# Robert J. Sawyer on Digital Technology and Writers



## Steerpike (Dec 6, 2013)

A short, interesting interview. I can't agree with everything he says here, but it gives one something to think about. Are the days of the full-time novelist numbered?

Robert J. Sawyer: Authors, Paying the Price | TVO


----------



## T.Allen.Smith (Dec 6, 2013)

I think there has always been, and will always be, a very small percentage of writers who can make a decent living writing full time.

Also, there has always been, and will always be, consumers willing to pay for content, and those continually searching for free. Personally, I don't see this as an issue. 

You have to be a good writer, but even then this may not be enough. There are many factors that combine to make an author a commercial success, two of those being timing & another just plain ol' luck.


----------



## GeekDavid (Dec 6, 2013)

Dean Wesley Smith, who himself makes a very nice living from writing, disagrees.

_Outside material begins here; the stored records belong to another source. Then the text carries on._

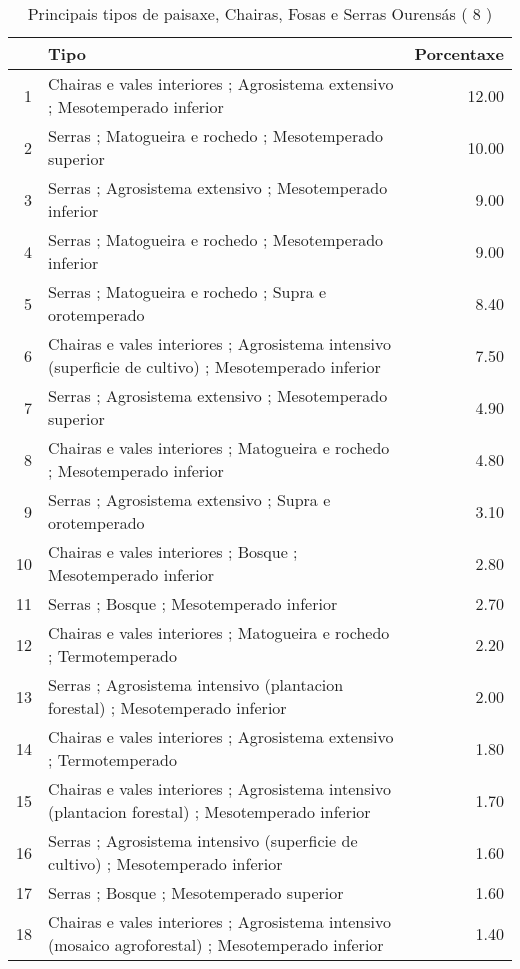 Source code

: \begin{table}[p]
\centering
\caption{Principais tipos de paisaxe,  Chairas, Fosas e Serras Ourensás ( 8 )} 
\label{Tipos 8}
\begin{tabular}{rlr}
  \hline
 & Tipo & Porcentaxe \\ 
  \hline
1 & Chairas e vales interiores ; Agrosistema extensivo ; Mesotemperado inferior & 12.00 \\ 
  2 & Serras ; Matogueira e rochedo ; Mesotemperado superior & 10.00 \\ 
  3 & Serras ; Agrosistema extensivo ; Mesotemperado inferior & 9.00 \\ 
  4 & Serras ; Matogueira e rochedo ; Mesotemperado inferior & 9.00 \\ 
  5 & Serras ; Matogueira e rochedo ; Supra e orotemperado & 8.40 \\ 
  6 & Chairas e vales interiores ; Agrosistema intensivo (superficie de cultivo) ; Mesotemperado inferior & 7.50 \\ 
  7 & Serras ; Agrosistema extensivo ; Mesotemperado superior & 4.90 \\ 
  8 & Chairas e vales interiores ; Matogueira e rochedo ; Mesotemperado inferior & 4.80 \\ 
  9 & Serras ; Agrosistema extensivo ; Supra e orotemperado & 3.10 \\ 
  10 & Chairas e vales interiores ; Bosque ; Mesotemperado inferior & 2.80 \\ 
  11 & Serras ; Bosque ; Mesotemperado inferior & 2.70 \\ 
  12 & Chairas e vales interiores ; Matogueira e rochedo ; Termotemperado & 2.20 \\ 
  13 & Serras ; Agrosistema intensivo (plantacion forestal) ; Mesotemperado inferior & 2.00 \\ 
  14 & Chairas e vales interiores ; Agrosistema extensivo ; Termotemperado & 1.80 \\ 
  15 & Chairas e vales interiores ; Agrosistema intensivo (plantacion forestal) ; Mesotemperado inferior & 1.70 \\ 
  16 & Serras ; Agrosistema intensivo (superficie de cultivo) ; Mesotemperado inferior & 1.60 \\ 
  17 & Serras ; Bosque ; Mesotemperado superior & 1.60 \\ 
  18 & Chairas e vales interiores ; Agrosistema intensivo (mosaico agroforestal) ; Mesotemperado inferior & 1.40 \\ 

\end{tabular}
\end{table}
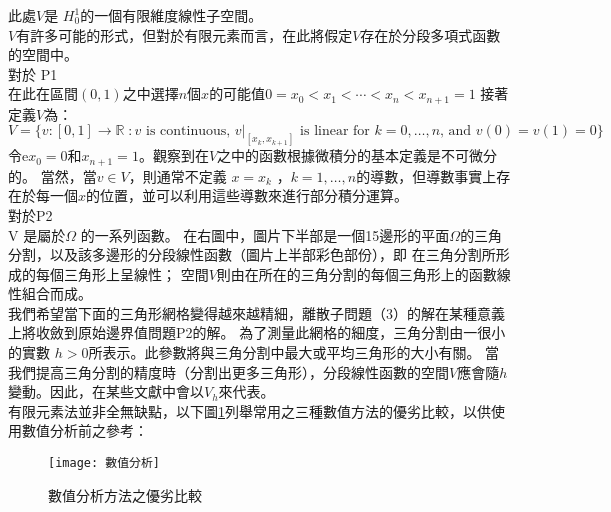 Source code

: \begin{itemize}
\qquad 此處$ V $是 ${\displaystyle H_{0}^{1}}$的一個有限維度線性子空間。\\

\qquad $ V$有許多可能的形式，但對於有限元素而言，在此將假定$ V$存在於分段多項式函數的空間中。 \\

對於 P1\\

\qquad 在此在區間$ (0,1)$之中選擇$ n$個$ x$的可能值$ {\displaystyle 0=x_{0}<x_{1}<\cdots <x_{n}<x_{n+1}=1}$ 接著定義$ V $為：\\

$ {\displaystyle V=\{v:[0,1]\rightarrow \mathbb {R} \;:v{\mbox{ is continuous, }}v|_{[x_{k},x_{k+1}]}{\mbox{ is linear for }}k=0,\dots ,n{\mbox{, and }}v(0)=v(1)=0\}}$\\

\qquad 令e$ x_0=0 $和$ {\displaystyle x_{n+1}=1}$。觀察到在$ V $之中的函數根據微積分的基本定義是不可微分的。 當然，當$v \in V$，則通常不定義 $ {\displaystyle x=x_{k}}$ ，${\displaystyle k=1,\ldots ,n}$的導數，但導數事實上存在於每一個$ x$的位置，並可以利用這些導數來進行部分積分運算。 \\

對於P2\\

\qquad V 是屬於$ \Omega$ 的一系列函數。 在右圖中，圖片下半部是一個15邊形的平面$ \Omega $的三角分割，以及該多邊形的分段線性函數（圖片上半部彩色部份），即 在三角分割所形成的每個三角形上呈線性； 空間$ V$則由在所在的三角分割的每個三角形上的函數線性組合而成。\\

\qquad 我們希望當下面的三角形網格變得越來越精細，離散子問題（3）的解在某種意義上將收斂到原始邊界值問題P2的解。 為了測量此網格的細度，三角分割由一很小的實數 $ {\displaystyle h>0}$所表示。此參數將與三角分割中最大或平均三角形的大小有關。 當我們提高三角分割的精度時（分割出更多三角形），分段線性函數的空間$ V$應會隨$ h$變動。因此，在某些文獻中會以$V_{h}$來代表。 \\

\qquad 有限元素法並非全無缺點，以下圖\ref{2.90}列舉常用之三種數值方法的優劣比較，以供使用數值分析前之參考：\\
\begin{figure}[hbt!]
\begin{center}
\texttt{[image: 數值分析]}
\caption{\Large 數值分析方法之優劣比較}\label{2.90}
\end{center}
\end{figure}
\\
\end{itemize}
\newpage
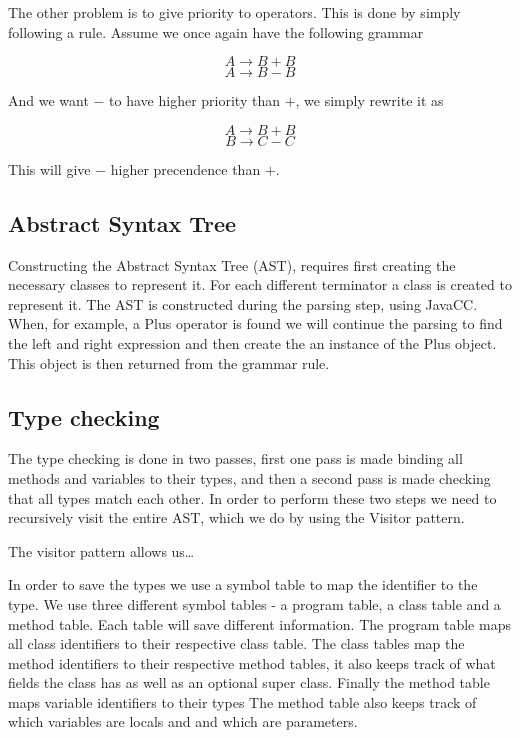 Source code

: \documentclass[a4paper]{article}
\begin{document}
The other problem is to give priority to operators. This is done by simply
following a rule. Assume we once again have the following grammar

$$A \rightarrow B + B$$
$$A \rightarrow B - B$$

And we want $-$ to have higher priority than $+$, we simply rewrite it as

$$A \rightarrow B + B$$
$$B \rightarrow C - C$$

This will give $-$ higher precendence than $+$.

\subsection{Abstract Syntax Tree}

Constructing the Abstract Syntax Tree (AST), requires first creating the
necessary classes to represent it. For each different terminator a class is
created to represent it. The AST is constructed during the parsing step, using
JavaCC. When, for example, a Plus operator is found we will continue the parsing
to find the left and right expression and then create the an instance of the
Plus object. This object is then returned from the grammar rule.

\subsection{Type checking}

The type checking is done in two passes, first one pass is made binding all
methods and variables to their types, and then a second pass is made checking
that all types match each other. In order to perform these two steps we need to
recursively visit the entire AST, which we do by using the Visitor pattern.

The visitor pattern allows us\ldots

In order to save the types we use a symbol table to map the identifier to the
type. We use three different symbol tables - a program table, a class table and
a method table. Each table will save different information. The program table
maps all class identifiers to their respective class table. The class tables map
the method identifiers to their respective method tables, it also keeps track of
what fields the class has as well as an optional super class. Finally the method
table maps variable identifiers to their types The method table also keeps track
of which variables are locals and and which are parameters.
\end{document}
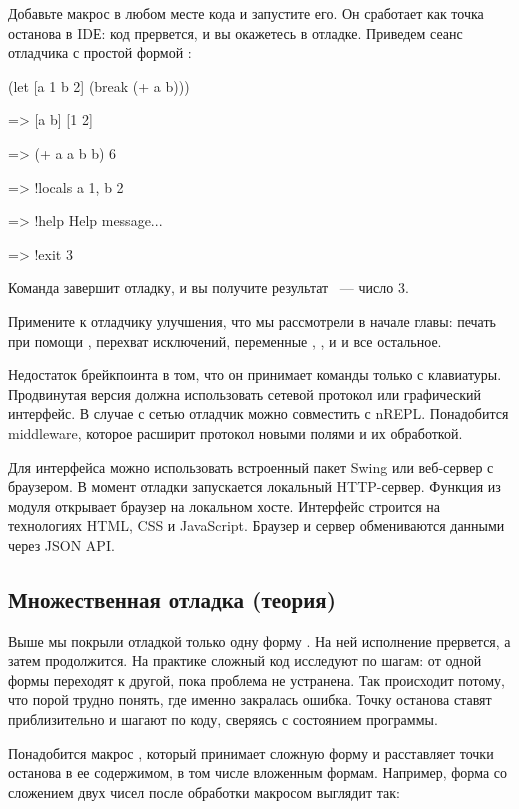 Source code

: Добавьте макрос  в любом месте кода и запустите его. Он сработает как точка останова в IDЕ: код прервется, и вы окажетесь в отладке. Приведем сеанс отладчика с простой формой :

\begin{english}
  \begin{clojure}
(let [a 1 b 2]
  (break (+ a b)))

=> [a b]
[1 2]

=> (+ a a b b)
6

=> !locals
{a 1, b 2}

=> !help
Help message...

=> !exit
3
  \end{clojure}
\end{english}

Команда  завершит отладку, и вы получите результат ~--- число 3.

Примените к отладчику улучшения, что мы рассмотрели в начале главы: печать при помощи , перехват исключений, переменные , ,  и  и все остальное.

Недостаток брейкпоинта в том, что он принимает команды только с клавиатуры. Продвинутая версия должна использовать сетевой протокол или графический интерфейс. В случае с сетью отладчик можно совместить с nREPL. Понадобится middleware, которое расширит протокол новыми полями и их обработкой.

Для интерфейса можно использовать встроенный пакет Swing или веб-сервер с браузером. В момент отладки запускается локальный HTTP-сервер. Функция  из модуля  открывает браузер на локальном хосте. Интерфейс строится на технологиях HTML, CSS и JavaScript. Браузер и сервер обмениваются данными через JSON API.

\subsection{Множественная отладка (теория)}

Выше мы покрыли отладкой только одну форму . На ней исполнение прервется, а затем продолжится. На практике сложный код исследуют по шагам: от одной формы переходят к другой, пока проблема не устранена. Так происходит потому, что порой трудно понять, где именно закралась ошибка. Точку останова ставят приблизительно и шагают по коду, сверяясь с состоянием программы.

Понадобится макрос , который принимает сложную форму и расставляет точки останова в ее содержимом, в том числе вложенным формам. Например, форма  со сложением двух чисел после обработки макросом выглядит так:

> This myth “You can’t make a living writing fiction” is so clearly hogwash, I shouldn’t have to include it as a chapter in this book. All anyone has to do is look at a certain fantasy writer in England being richer than the Queen. And the number of fiction writers on the Forbes List every year. And that’s not counting all the writers publishing their sales numbers each month just from Kindle alone.
> 
> But, alas, new writers hear this myth all the time, constantly, from every direction, and sometimes from longer-term professional writers.



[snip]



> So, how many writers in the United States do make a living writing only fiction? Well, that depends on how you define “living.” That’s another shocker for me. For the longest time I figured over six figures gross per year was a living. At that level there are thousands and thousands of fiction writers making that much and a lot more.
> 
> But lately, I’ve been forced by discussions with students to look at reality a little bit more when it comes to “making a living.”
> 
> ...



[snip]



> Think of us (every writer) as a huge bakery and all we make is pies. Magic pies, that seem to just reform after we sell off pieces of the pie to customers. And each pie can be divided into thousands of pieces if we want.
> 
> The Magic Pie secret ingredient is called “Copyright.”
> 
> ...



That section makes me think of our own Feline Overlord. :Wink:



> One afternoon while at a writer’s retreat I wrote a short story called “In the Shade of the Slowboat Man.” The story took me about five hours.
> 
> — Five hours to create that pie. It was rejected at the market I wrote it for, so I sold it to F&SF Magazine. Decent money.
> 
> ...



There's much more, but that's enough excerpts.


----------



## Jabrosky (Dec 6, 2013)

Smith's counter-argument would be a refreshing and heartening contrast to the conventional wisdom, except he seems to emphasize quantity of work produced as his ticket to commercial success. Maybe churning out so many stories at such a rapid rate might provide valuable practice for a beginner, but wouldn't it take some additional time and effort to ensure the stories are well-written?

For that matter, what are Smith's views on working on multiple projects at once? I would expect that would make a writer even more prolific in the way he means.


----------



## Steerpike (Dec 6, 2013)

Jabrosky said:


> Smith's counter-argument would be a refreshing and heartening contrast to the conventional wisdom, except he seems to emphasize quantity of work produced as his ticket to commercial success. Maybe churning out so many stories at such a rapid rate might provide valuable practice for a beginner, but wouldn't it take some additional time and effort to ensure the stories are well-written?
> 
> For that matter, what are Smith's views on working on multiple projects at once? I would expect that would make a writer even more prolific in the way he means.



I think it is a combination of both. If you're going the self-pub/indie route, you need good stories, of course. But volume appears to be critical. I've read numerous times that the best use of your time after publishing a story is to get to work on the next one, even more than spending a lot of time marketing. Even with traditionally-published authors, quicker output seems to be more and more in demand by the publishing houses.


----------



## GeekDavid (Dec 6, 2013)

Steerpike said:


> I think it is a combination of both. If you're going the self-pub/indie route, you need good stories, of course. But volume appears to be critical. I've read numerous times that the best use of your time after publishing a story is to get to work on the next one, even more than spending a lot of time marketing. Even with traditionally-published authors, quicker output seems to be more and more in demand by the publishing houses.



That's exactly what DWS says. His work pattern is something like this:


Finish Story 1.
Send Story 1 to trusted reader (editor).
Immediately start on Story 2.
When Story 1 comes back, fix any problems.
Get cover for Story 1.
Immediately sell Story 1.
Get back to work on Story 2.
Lather, rinse, repeat.

"Writers *write*" is one of his favorite sayings. He also says an author is focused on marketing the last book, a writer is focused on writing the next book.

Oh, and he says there is no better marketing for the last book than the next book. :Biggrin:


----------